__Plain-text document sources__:
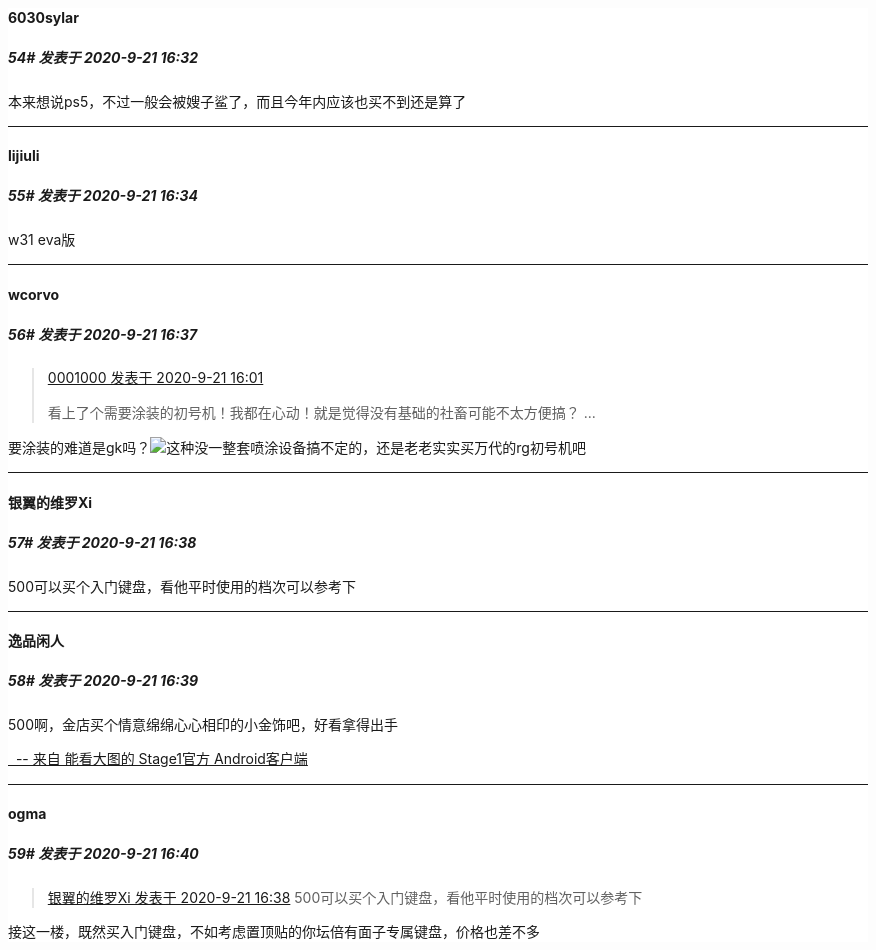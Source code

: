 ####  6030sylar  
##### 54#       发表于 2020-9-21 16:32


本来想说ps5，不过一般会被嫂子鲨了，而且今年内应该也买不到还是算了


-----

####  lijiuli  
##### 55#       发表于 2020-9-21 16:34


w31 eva版


-----

####  wcorvo  
##### 56#       发表于 2020-9-21 16:37


<blockquote><a href="httphttps://bbs.saraba1st.com/2b/forum.php?mod=redirect&amp;goto=findpost&amp;pid=48805174&amp;ptid=1961036" target="_blank">0001000 发表于 2020-9-21 16:01</a>

看上了个需要涂装的初号机！我都在心动！就是觉得没有基础的社畜可能不太方便搞？ ...</blockquote>
要涂装的难道是gk吗？<img src="https://static.saraba1st.com/image/smiley/face2017/125.png" referrerpolicy="no-referrer">这种没一整套喷涂设备搞不定的，还是老老实实买万代的rg初号机吧


-----

####  银翼的维罗Xi  
##### 57#       发表于 2020-9-21 16:38


500可以买个入门键盘，看他平时使用的档次可以参考下


-----

####  逸品闲人  
##### 58#       发表于 2020-9-21 16:39


500啊，金店买个情意绵绵心心相印的小金饰吧，好看拿得出手

[  -- 来自 能看大图的 Stage1官方 Android客户端](https://www.coolapk.com/apk/140634)


-----

####  ogma  
##### 59#       发表于 2020-9-21 16:40


<blockquote><a href="httphttps://bbs.saraba1st.com/2b/forum.php?mod=redirect&amp;goto=findpost&amp;pid=48805547&amp;ptid=1961036" target="_blank">银翼的维罗Xi 发表于 2020-9-21 16:38</a>
500可以买个入门键盘，看他平时使用的档次可以参考下</blockquote>
接这一楼，既然买入门键盘，不如考虑置顶贴的你坛倍有面子专属键盘，价格也差不多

__TASK DIRECTIONS__: What you give back must match the lines from the start of the records through the line that contains "发表于 2020-9-21 16:37", exactly, with the pictures left out.

__EXERCISE OUTPUT__:
Source code

: ####  6030sylar  
##### 54#       发表于 2020-9-21 16:32


本来想说ps5，不过一般会被嫂子鲨了，而且今年内应该也买不到还是算了


-----

####  lijiuli  
##### 55#       发表于 2020-9-21 16:34


w31 eva版


-----

####  wcorvo  
##### 56#       发表于 2020-9-21 16:37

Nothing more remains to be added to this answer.